►
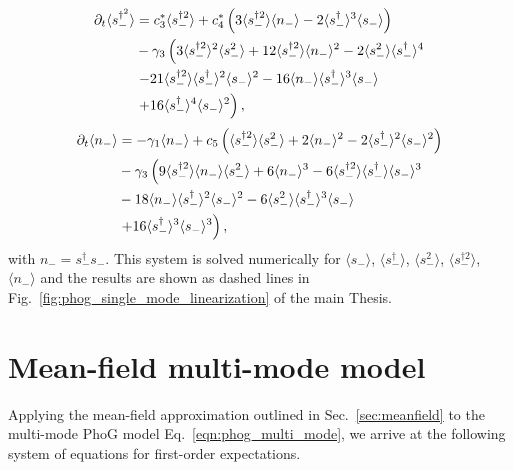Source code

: \begin{align}
%
%
\partial_t\langle s_-^{\dagger^2} \rangle &= c_3^* \langle s_-^{\dagger 2}\rangle + c_4^* \left(3 \langle s_-^{\dagger 2} \rangle \langle n_- \rangle - 2 \langle s_-^\dagger \rangle^3 \langle s_- \rangle \right) \notag \\
%
&- \gamma_3 \left(3 \langle s_-^{\dagger 2} \rangle^2 \langle s_-^2 \rangle + 12 \langle s_-^{\dagger 2} \rangle \langle n_- \rangle^2 - 2\langle s_-^2 \rangle \langle s_-^\dagger \rangle^4 \right. \notag \\
%
&\left. - 21 \langle s_-^{\dagger 2}\rangle \langle s_-^\dagger\rangle^2 \langle s_- \rangle^2 - 16 \langle n_- \rangle \langle s_-^\dagger \rangle^3 \langle s_-\rangle \right. \notag \\
%
& \left.+ 16 \langle s_-^\dagger\rangle^4 \langle s_- \rangle^2 \right),\notag
\end{align}
\begin{align}\label{eqn:expectations_linear_last}
%
%
\partial_t \langle n_- \rangle &= - \gamma_1 \langle n_- \rangle + c_5 \left( \langle s_-^{\dagger 2} \rangle \langle s_-^2 \rangle + 2 \langle n_- \rangle^2 - 2 \langle s_-^\dagger \rangle^2 \langle s_- \rangle^2 \right) \notag \\
%
&- \gamma_3 \left( 9 \langle s_-^{\dagger 2} \rangle \langle n_-  \rangle \langle s_-^2\rangle + 6 \langle n_-\rangle^3  - 6 \langle s_-^{\dagger 2}\rangle \langle s_-^\dagger \rangle \langle s_- \rangle^3 \right. \notag \\
%
& - 18 \langle n_- \rangle \langle s_-^\dagger \rangle^2 \langle s_- \rangle^2 - 6 \langle s_-^2 \rangle \langle s_-^\dagger \rangle^3 \langle s_- \rangle \notag \\
%
& \left. + 16 \langle s_-^\dagger \rangle^3 \langle s_-\rangle^3 \right),
\end{align}
with $n_- = s_-^\dagger s_-$. This system is solved numerically for $\langle s_- \rangle$, $\langle s_-^\dagger \rangle$, $\langle s_-^2\rangle$, $\langle s_-^{\dagger 2}\rangle$, $\langle n_-\rangle$ and the results are shown as dashed lines in Fig.~\ref{fig:phog_single_mode_linearization} of the main Thesis.

\section{Mean-field multi-mode model}\label{appendix:mean_field}
Applying the mean-field approximation outlined in Sec.~\ref{sec:meanfield} to the multi-mode PhoG model Eq.~\ref{eqn:phog_multi_mode}, we arrive at the following system of equations for first-order expectations.

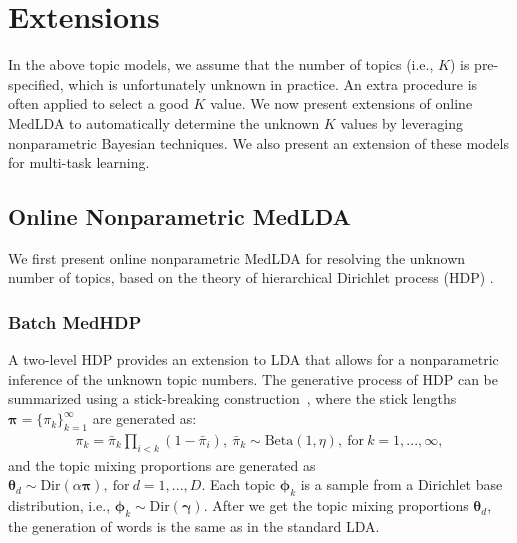\documentclass[twoside,11pt]{article}
\newcommand{\thetav}{\bm{\theta}}
\newcommand{\piv}{\bm \pi}
\begin{document}
\section{Extensions}\label{sec:extensions}
In the above topic models, we assume that the number of topics (i.e., $K$) is pre-specified, which is unfortunately unknown in practice. An extra procedure is often applied to select a good $K$ value. We now present extensions of online MedLDA to automatically determine the unknown $K$ values by leveraging nonparametric Bayesian techniques. We also present an extension of these models for multi-task learning.

\subsection{Online Nonparametric MedLDA}\label{sec:ohdp}

We first present online nonparametric MedLDA for resolving the unknown number of topics, based on the theory of hierarchical Dirichlet process (HDP) \citep{teh2006hierarchical}.

\subsubsection{Batch MedHDP} \label{sec:medhdp}

A two-level HDP provides an extension to LDA that allows for a nonparametric inference of the unknown topic numbers. The generative process of HDP can be summarized using a stick-breaking construction~\citep{wang2012truncation}, where the stick lengths $\bm{\pi} = \{\pi_k\}_{k = 1}^{\infty}$ are generated as:
%
\begin{equation*}
\begin{array}{l}
\pi_k = \bar{\pi}_k \prod\limits_{i < k}(1-\bar{\pi}_{i}), ~ \bar{\pi}_k \sim \text{Beta}(1,\eta),~ \textrm{for}~k=1, ..., \infty,
\end{array}
\end{equation*}
%
and the topic mixing proportions are generated as $\thetav_d \sim \text{Dir}(\alpha \piv),~\textrm{for}~d = 1,...,D$. Each topic $\bm{\phi}_k$ is a sample from a Dirichlet base distribution, i.e., $\bm{\phi}_k \sim \text{Dir}(\bm{\gamma})$. After we get the topic mixing proportions $\thetav_d$, the generation of words is the same as in the standard LDA.
\end{document}

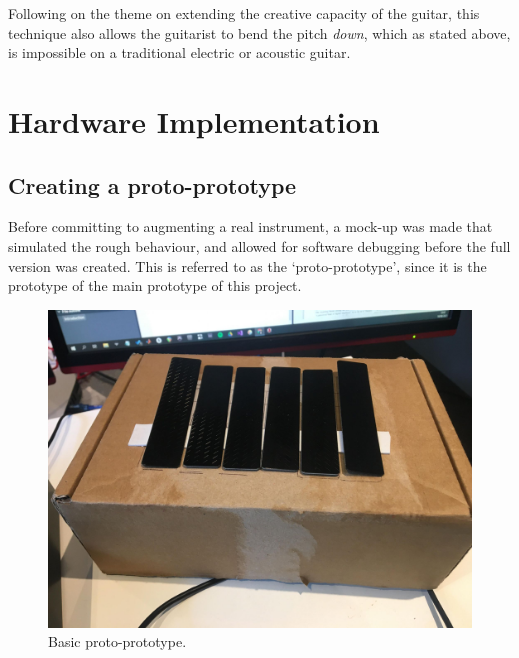 Following on the theme on extending the creative capacity of the guitar, this technique also allows the guitarist to bend the pitch \textit{down}, which as stated above, is impossible on a traditional electric or acoustic guitar. 

\section{Hardware Implementation}


\subsection{Creating a proto-prototype}

Before committing to augmenting a real instrument, a mock-up was made that simulated the rough behaviour, and allowed for software debugging before the full version was created. This is referred to as the `proto-prototype', since it is the prototype of the main prototype of this project. 

\begin{figure}[h]
    \centering
    \includegraphics[scale=0.12]{Images/prototype.jpg}
    \caption{Basic proto-prototype.}
    \label{fig:protoprototype}
\end{figure}

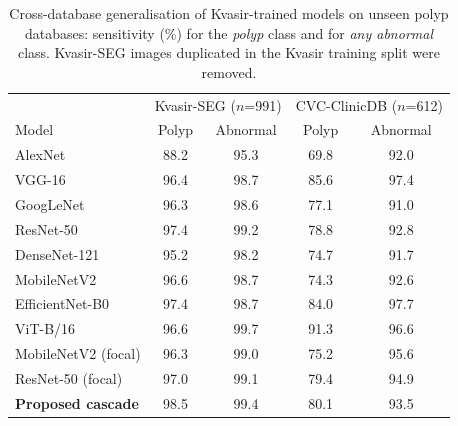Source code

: \begin{table}[t]
\caption{Cross-database generalisation of Kvasir-trained models on unseen polyp databases: sensitivity (\%) for the
\emph{polyp} class and for \emph{any abnormal} class. Kvasir-SEG images duplicated in the Kvasir training split were removed.}
\label{tab:cross}\centering\setlength{\tabcolsep}{3.5pt}
\begin{tabular}{lcccc}\toprule
 & \multicolumn{2}{c}{Kvasir-SEG ($n$=991)} & \multicolumn{2}{c}{CVC-ClinicDB ($n$=612)}\\
Model & Polyp & Abnormal & Polyp & Abnormal\\\midrule
AlexNet & 88.2 & 95.3 & 69.8 & 92.0\\
VGG-16 & 96.4 & 98.7 & 85.6 & 97.4\\
GoogLeNet & 96.3 & 98.6 & 77.1 & 91.0\\
ResNet-50 & 97.4 & 99.2 & 78.8 & 92.8\\
DenseNet-121 & 95.2 & 98.2 & 74.7 & 91.7\\
MobileNetV2 & 96.6 & 98.7 & 74.3 & 92.6\\
EfficientNet-B0 & 97.4 & 98.7 & 84.0 & 97.7\\
ViT-B/16 & 96.6 & 99.7 & 91.3 & 96.6\\
MobileNetV2 (focal) & 96.3 & 99.0 & 75.2 & 95.6\\
ResNet-50 (focal) & 97.0 & 99.1 & 79.4 & 94.9\\
\textbf{Proposed cascade} & 98.5 & 99.4 & 80.1 & 93.5\\
\bottomrule\end{tabular}\end{table}
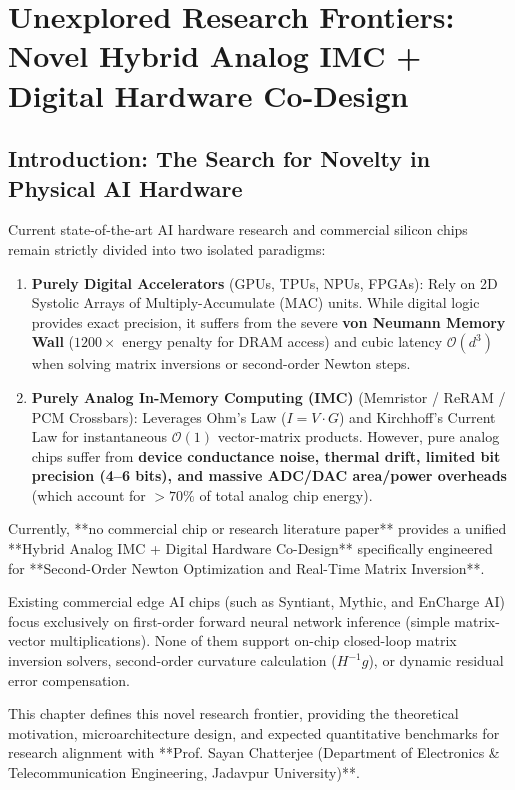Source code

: \chapter{Unexplored Research Frontiers: Novel Hybrid Analog IMC + Digital Hardware Co-Design}
\label{ch:novelty_hybrid}

\section{Introduction: The Search for Novelty in Physical AI Hardware}
Current state-of-the-art AI hardware research and commercial silicon chips remain strictly divided into two isolated paradigms:
\begin{enumerate}[leftmargin=*]
    \item \textbf{Purely Digital Accelerators} (GPUs, TPUs, NPUs, FPGAs): Rely on 2D Systolic Arrays of Multiply-Accumulate (MAC) units. While digital logic provides exact precision, it suffers from the severe \textbf{von Neumann Memory Wall} ($1200\times$ energy penalty for DRAM access) and cubic latency $\mathcal{O}(d^3)$ when solving matrix inversions or second-order Newton steps.
    \item \textbf{Purely Analog In-Memory Computing (IMC)} (Memristor / ReRAM / PCM Crossbars): Leverages Ohm's Law ($I = V \cdot G$) and Kirchhoff's Current Law for instantaneous $\mathcal{O}(1)$ vector-matrix products. However, pure analog chips suffer from \textbf{device conductance noise, thermal drift, limited bit precision (4--6 bits), and massive ADC/DAC area/power overheads} (which account for $>70\%$ of total analog chip energy).
\end{enumerate}

\begin{conceptbox}
Currently, **no commercial chip or research literature paper** provides a unified **Hybrid Analog IMC + Digital Hardware Co-Design** specifically engineered for **Second-Order Newton Optimization and Real-Time Matrix Inversion**.

Existing commercial edge AI chips (such as Syntiant, Mythic, and EnCharge AI) focus exclusively on first-order forward neural network inference (simple matrix-vector multiplications). None of them support on-chip closed-loop matrix inversion solvers, second-order curvature calculation ($H^{-1} g$), or dynamic residual error compensation.

This chapter defines this novel research frontier, providing the theoretical motivation, microarchitecture design, and expected quantitative benchmarks for research alignment with **Prof. Sayan Chatterjee (Department of Electronics \& Telecommunication Engineering, Jadavpur University)**.
\end{conceptbox}

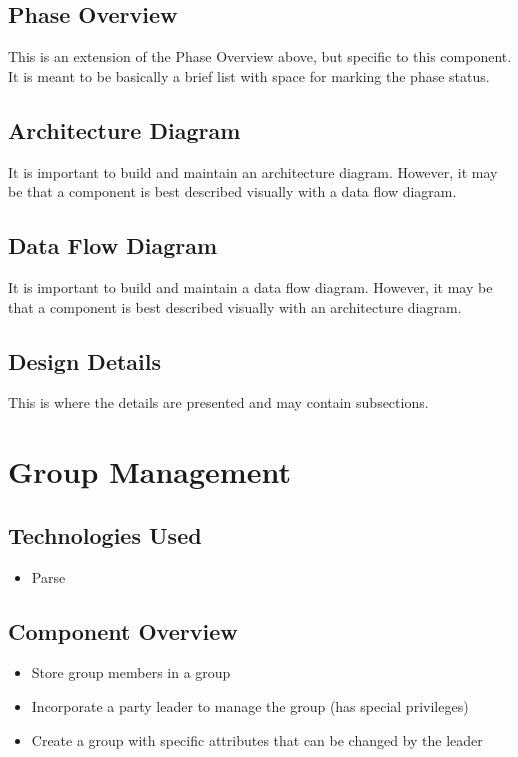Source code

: \subsection{Phase Overview}
This is an extension of the Phase Overview above, but specific to this component. 
 It is meant to be basically a brief list with space for marking the phase status. 

\subsection{ Architecture  Diagram}
It is important to build and maintain an architecture diagram.  However, it may 
be that a component is best described visually with a data flow diagram. 

\subsection{Data Flow Diagram}
It is important to build and maintain a data flow diagram.  However, it may be 
that a component is best described visually with an architecture diagram. 


\subsection{Design Details}
This is where the details are presented and may contain subsections. 

\section{Group Management }

\subsection{Technologies  Used}
\begin{itemize}
  \item Parse
\end{itemize}

\subsection{Component  Overview}
\begin{itemize}
  \item Store group members in a group
  \item Incorporate a party leader to manage the group (has special privileges)
  \item Create a group with specific attributes that can be changed by the leader
\end{itemize}

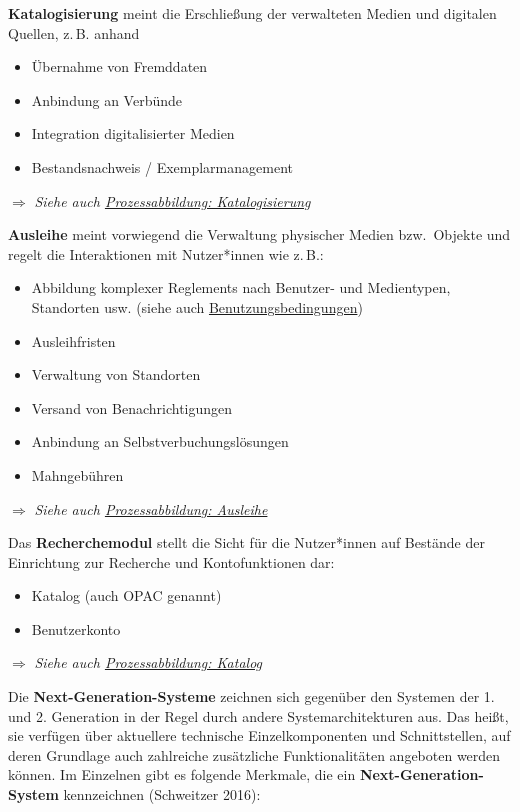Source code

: \documentclass[
  11pt,
  letterpaper,
  DIV=11,
  twoside]{scrreprt}
\begin{document}
\textbf{Katalogisierung} meint die Erschließung der verwalteten Medien
und digitalen Quellen, z.\,B. anhand

\begin{itemize}
\item
  Übernahme von Fremddaten
\item
  Anbindung an Verbünde
\item
  Integration digitalisierter Medien
\item
  Bestandsnachweis / Exemplarmanagement
\end{itemize}

\(\Rightarrow\) \emph{Siehe auch
\hyperref[katalogisierung-prozess]{Prozessabbildung: Katalogisierung}}

\textbf{Ausleihe} meint vorwiegend die Verwaltung physischer Medien
bzw.~Objekte und regelt die Interaktionen mit Nutzer*innen wie z.\,B.:

\begin{itemize}
\item
  Abbildung komplexer Reglements nach Benutzer- und Medientypen,
  Standorten usw. (siehe auch
  \hyperref[benutzungsbedingungen]{Benutzungsbedingungen})
\item
  Ausleihfristen
\item
  Verwaltung von Standorten
\item
  Versand von Benachrichtigungen
\item
  Anbindung an Selbstverbuchungslösungen
\item
  Mahngebühren
\end{itemize}

\(\Rightarrow\) \emph{Siehe auch
\hyperref[ausleihe-prozess]{Prozessabbildung: Ausleihe}}

Das \textbf{Recherchemodul} stellt die Sicht für die Nutzer*innen auf
Bestände der Einrichtung zur Recherche und Kontofunktionen dar:

\begin{itemize}
\item
  Katalog (auch OPAC genannt)
\item
  Benutzerkonto
\end{itemize}

\(\Rightarrow\) \emph{Siehe auch
\hyperref[katalog-prozess]{Prozessabbildung: Katalog}}

Die \textbf{Next-Generation-Systeme} zeichnen sich gegenüber den
Systemen der 1. und 2. Generation in der Regel durch andere
Systemarchitekturen aus. Das heißt, sie verfügen über aktuellere
technische Einzelkomponenten und Schnittstellen, auf deren Grundlage
auch zahlreiche zusätzliche Funktionalitäten angeboten werden können. Im
Einzelnen gibt es folgende Merkmale, die ein
\textbf{Next-Generation-System} kennzeichnen (Schweitzer 2016):
\end{document}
◄
With both ends included, please retype exactly the lines from the line containing "Mahngebühren" to the final line of the data.

■ Result for this task:
  Mahngebühren
\end{itemize}

\(\Rightarrow\) \emph{Siehe auch
\hyperref[ausleihe-prozess]{Prozessabbildung: Ausleihe}}

Das \textbf{Recherchemodul} stellt die Sicht für die Nutzer*innen auf
Bestände der Einrichtung zur Recherche und Kontofunktionen dar:

\begin{itemize}
\item
  Katalog (auch OPAC genannt)
\item
  Benutzerkonto
\end{itemize}

\(\Rightarrow\) \emph{Siehe auch
\hyperref[katalog-prozess]{Prozessabbildung: Katalog}}

Die \textbf{Next-Generation-Systeme} zeichnen sich gegenüber den
Systemen der 1. und 2. Generation in der Regel durch andere
Systemarchitekturen aus. Das heißt, sie verfügen über aktuellere
technische Einzelkomponenten und Schnittstellen, auf deren Grundlage
auch zahlreiche zusätzliche Funktionalitäten angeboten werden können. Im
Einzelnen gibt es folgende Merkmale, die ein
\textbf{Next-Generation-System} kennzeichnen (Schweitzer 2016):
\end{document}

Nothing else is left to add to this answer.